Search code examples
cmultithreadingpthreadsposixcancellation

Thread cancellation before calling join() gives an error


The POSIX Standard reads that

The lifetime of a thread ID ends after the thread terminates if it was created with the detachstate attribute set to PTHREAD_CREATE_DETACHED or if pthread_detach() or pthread_join() has been called for that thread.
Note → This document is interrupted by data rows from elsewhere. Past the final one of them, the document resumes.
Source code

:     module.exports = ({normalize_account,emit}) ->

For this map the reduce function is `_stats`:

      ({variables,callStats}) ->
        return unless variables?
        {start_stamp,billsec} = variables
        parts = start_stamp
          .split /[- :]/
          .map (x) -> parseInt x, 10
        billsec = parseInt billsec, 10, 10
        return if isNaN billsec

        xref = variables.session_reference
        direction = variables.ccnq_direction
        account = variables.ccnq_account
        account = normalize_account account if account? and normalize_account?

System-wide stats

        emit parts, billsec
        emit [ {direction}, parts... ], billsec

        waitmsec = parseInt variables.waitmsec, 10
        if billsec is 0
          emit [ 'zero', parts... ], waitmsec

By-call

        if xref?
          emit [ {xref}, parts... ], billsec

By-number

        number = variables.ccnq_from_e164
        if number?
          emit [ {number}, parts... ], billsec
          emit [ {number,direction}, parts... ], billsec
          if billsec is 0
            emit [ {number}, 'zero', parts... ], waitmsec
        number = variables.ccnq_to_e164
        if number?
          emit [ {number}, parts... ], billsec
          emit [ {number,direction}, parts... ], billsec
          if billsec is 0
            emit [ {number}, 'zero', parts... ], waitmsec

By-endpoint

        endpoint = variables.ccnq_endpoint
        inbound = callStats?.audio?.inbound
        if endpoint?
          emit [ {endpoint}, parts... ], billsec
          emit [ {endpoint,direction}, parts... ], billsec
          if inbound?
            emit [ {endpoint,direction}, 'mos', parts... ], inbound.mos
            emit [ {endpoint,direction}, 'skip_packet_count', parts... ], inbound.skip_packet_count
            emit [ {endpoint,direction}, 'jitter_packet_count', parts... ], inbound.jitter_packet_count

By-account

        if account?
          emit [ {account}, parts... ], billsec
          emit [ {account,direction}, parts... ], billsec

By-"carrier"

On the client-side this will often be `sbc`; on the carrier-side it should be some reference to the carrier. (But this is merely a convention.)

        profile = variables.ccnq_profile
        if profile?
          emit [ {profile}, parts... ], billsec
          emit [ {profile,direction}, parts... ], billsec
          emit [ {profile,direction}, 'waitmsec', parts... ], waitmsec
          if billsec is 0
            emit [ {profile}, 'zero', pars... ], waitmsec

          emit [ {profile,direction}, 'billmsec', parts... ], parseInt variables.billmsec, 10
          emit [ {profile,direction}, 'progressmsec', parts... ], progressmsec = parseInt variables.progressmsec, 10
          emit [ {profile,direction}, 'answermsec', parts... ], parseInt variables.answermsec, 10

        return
In the following program a single thread is created. This thread executes the thread_task() routine. After the routine is done, the thread exits but, because its detachstate attribute is PTHREAD_CREATE_JOINABLE (by default), I would expect calling pthread_cancel() on this thread to be safe and not return any error. It's kinda lengthy because of extensive error checking

#include <pthread.h>
#include <stdio.h>
#include <stdlib.h>
#include <string.h>

int counter=0;

void free_buffer(void* buff)
{
    printf("freeing buffer\n");
    free(buff);
}

void* thread_task(void* arg)
{
    void* buffer = malloc(1000);
    pthread_cleanup_push(free_buffer, buffer);

    for(int i = 0; i < 100000; i++) { // 'counter' is a global variable
        for(counter = 0; counter < 10000; counter++);
        pthread_testcancel();
    }

    pthread_cleanup_pop(1);
    printf("Thread exiting\n");
    return NULL;
}

int main()
{
    pthread_t tid;
    int errnum = pthread_create(&tid, NULL, thread_task, NULL);
    if(errnum != 0) {
        fprintf(stderr, "pthread_create(): %s\n", strerror(errnum));
        exit(EXIT_FAILURE);
    }    

    getchar();

    errnum = pthread_cancel(tid);
    if(errnum != 0) {
        fprintf(stderr, "pthread_cancel(): %s [%d]\n", strerror(errnum), errnum);
        exit(EXIT_FAILURE);
    } 

    void* ret;
    errnum = pthread_join(tid, &ret);
    if(errnum != 0) {
        fprintf(stderr, "pthread_join(): %s [%d]\n", strerror(errnum), errnum);
        exit(EXIT_FAILURE);
    } 

    if(ret == PTHREAD_CANCELED) {
        printf("Thread was canceled\n");
    }

    printf("counter = %d\n", counter);
}

This doesn't happen however. When I run the program the messages I see are:

// wait for the thread routine to finish...
freeing buffer
Thread exiting
// press any key
pthread_cancel(): No such process [3]

This seems to suggest that after the thread exits, its TID is no longer valid. Doesn't this go against the standard? What's going on here?


Solution

  • I don't know about the IEEE standard, but IMO, the man pages "pthreads(7)," and "pthread_cancel(3)" are ambiguous.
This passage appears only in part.